[Your assignment] Return only those lines of the records below in which "common" appears.

++++ Material shown

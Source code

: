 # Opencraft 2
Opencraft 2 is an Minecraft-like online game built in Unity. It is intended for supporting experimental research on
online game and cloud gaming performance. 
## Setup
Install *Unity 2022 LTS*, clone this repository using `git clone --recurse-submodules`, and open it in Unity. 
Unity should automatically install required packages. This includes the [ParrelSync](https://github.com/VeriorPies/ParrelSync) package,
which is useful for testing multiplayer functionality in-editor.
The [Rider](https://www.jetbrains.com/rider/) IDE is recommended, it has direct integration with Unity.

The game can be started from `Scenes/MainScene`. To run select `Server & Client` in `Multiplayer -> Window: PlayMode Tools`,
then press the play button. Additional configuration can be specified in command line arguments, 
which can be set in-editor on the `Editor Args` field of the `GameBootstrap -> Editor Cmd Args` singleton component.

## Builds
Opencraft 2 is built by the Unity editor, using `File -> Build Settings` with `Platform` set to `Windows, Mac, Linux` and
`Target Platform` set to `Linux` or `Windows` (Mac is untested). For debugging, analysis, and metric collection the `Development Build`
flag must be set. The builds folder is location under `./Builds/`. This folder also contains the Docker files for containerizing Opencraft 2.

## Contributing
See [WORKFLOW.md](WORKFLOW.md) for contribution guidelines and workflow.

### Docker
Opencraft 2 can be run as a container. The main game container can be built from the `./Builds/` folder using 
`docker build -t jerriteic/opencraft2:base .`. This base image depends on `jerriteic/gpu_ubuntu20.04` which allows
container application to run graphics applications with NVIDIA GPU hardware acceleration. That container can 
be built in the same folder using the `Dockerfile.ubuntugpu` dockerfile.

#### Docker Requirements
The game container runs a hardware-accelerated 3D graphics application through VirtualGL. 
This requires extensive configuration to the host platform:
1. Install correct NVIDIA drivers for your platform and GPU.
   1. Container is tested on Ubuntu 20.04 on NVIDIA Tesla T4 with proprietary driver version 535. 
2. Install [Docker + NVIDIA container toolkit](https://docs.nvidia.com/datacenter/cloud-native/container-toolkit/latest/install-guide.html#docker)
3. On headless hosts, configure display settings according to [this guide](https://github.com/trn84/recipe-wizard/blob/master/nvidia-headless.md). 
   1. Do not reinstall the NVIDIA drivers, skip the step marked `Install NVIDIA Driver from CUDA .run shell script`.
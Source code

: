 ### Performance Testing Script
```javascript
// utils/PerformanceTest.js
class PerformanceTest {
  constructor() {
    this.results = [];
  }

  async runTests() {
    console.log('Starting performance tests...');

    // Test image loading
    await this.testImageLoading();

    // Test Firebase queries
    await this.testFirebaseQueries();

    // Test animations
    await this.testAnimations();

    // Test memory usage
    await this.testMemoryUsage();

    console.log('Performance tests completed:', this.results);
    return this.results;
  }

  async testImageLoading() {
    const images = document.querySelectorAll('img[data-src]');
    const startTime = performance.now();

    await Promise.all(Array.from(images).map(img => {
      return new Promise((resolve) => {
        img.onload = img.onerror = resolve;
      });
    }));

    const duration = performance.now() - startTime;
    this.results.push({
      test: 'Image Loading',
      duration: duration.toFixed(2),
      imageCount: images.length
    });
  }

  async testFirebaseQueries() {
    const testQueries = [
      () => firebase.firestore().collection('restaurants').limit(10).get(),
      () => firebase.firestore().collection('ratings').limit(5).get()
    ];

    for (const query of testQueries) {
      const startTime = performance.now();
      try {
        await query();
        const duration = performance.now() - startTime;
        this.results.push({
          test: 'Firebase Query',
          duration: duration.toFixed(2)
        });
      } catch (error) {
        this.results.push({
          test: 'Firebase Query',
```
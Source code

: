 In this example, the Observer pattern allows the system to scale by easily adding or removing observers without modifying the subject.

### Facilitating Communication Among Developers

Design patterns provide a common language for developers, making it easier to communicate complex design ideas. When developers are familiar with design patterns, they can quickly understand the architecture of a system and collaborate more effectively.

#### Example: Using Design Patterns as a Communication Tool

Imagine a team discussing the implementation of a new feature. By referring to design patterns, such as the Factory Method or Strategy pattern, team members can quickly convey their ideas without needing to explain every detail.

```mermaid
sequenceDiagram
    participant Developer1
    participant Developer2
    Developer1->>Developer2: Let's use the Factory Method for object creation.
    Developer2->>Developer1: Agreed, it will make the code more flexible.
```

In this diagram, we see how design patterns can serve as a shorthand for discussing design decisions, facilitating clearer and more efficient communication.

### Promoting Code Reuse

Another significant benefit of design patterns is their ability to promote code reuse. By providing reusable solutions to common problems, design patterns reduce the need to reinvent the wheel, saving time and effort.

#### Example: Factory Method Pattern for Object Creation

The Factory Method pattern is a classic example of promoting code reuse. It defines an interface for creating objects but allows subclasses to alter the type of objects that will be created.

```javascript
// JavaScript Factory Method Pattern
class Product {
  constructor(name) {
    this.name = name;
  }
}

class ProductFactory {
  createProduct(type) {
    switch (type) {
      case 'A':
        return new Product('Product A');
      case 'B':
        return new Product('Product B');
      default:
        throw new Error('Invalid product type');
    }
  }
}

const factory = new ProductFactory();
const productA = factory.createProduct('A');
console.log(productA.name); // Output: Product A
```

++++++++

[Exercise response]
Design patterns provide a common language for developers, making it easier to communicate complex design ideas. When developers are familiar with design patterns, they can quickly understand the architecture of a system and collaborate more effectively.
Another significant benefit of design patterns is their ability to promote code reuse. By providing reusable solutions to common problems, design patterns reduce the need to reinvent the wheel, saving time and effort.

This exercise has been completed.